* EXERCISE DIRECTIONS
Every entry in the data below needs to be repeated exactly.

* SUPPLIED DATA
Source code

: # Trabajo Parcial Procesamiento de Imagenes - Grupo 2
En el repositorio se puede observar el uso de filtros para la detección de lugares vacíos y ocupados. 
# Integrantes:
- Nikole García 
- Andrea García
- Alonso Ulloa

* OUTPUT OF THE TASK
Source code

: # Trabajo Parcial Procesamiento de Imagenes - Grupo 2
En el repositorio se puede observar el uso de filtros para la detección de lugares vacíos y ocupados. 
# Integrantes:
- Nikole García 
- Andrea García
- Alonso Ulloa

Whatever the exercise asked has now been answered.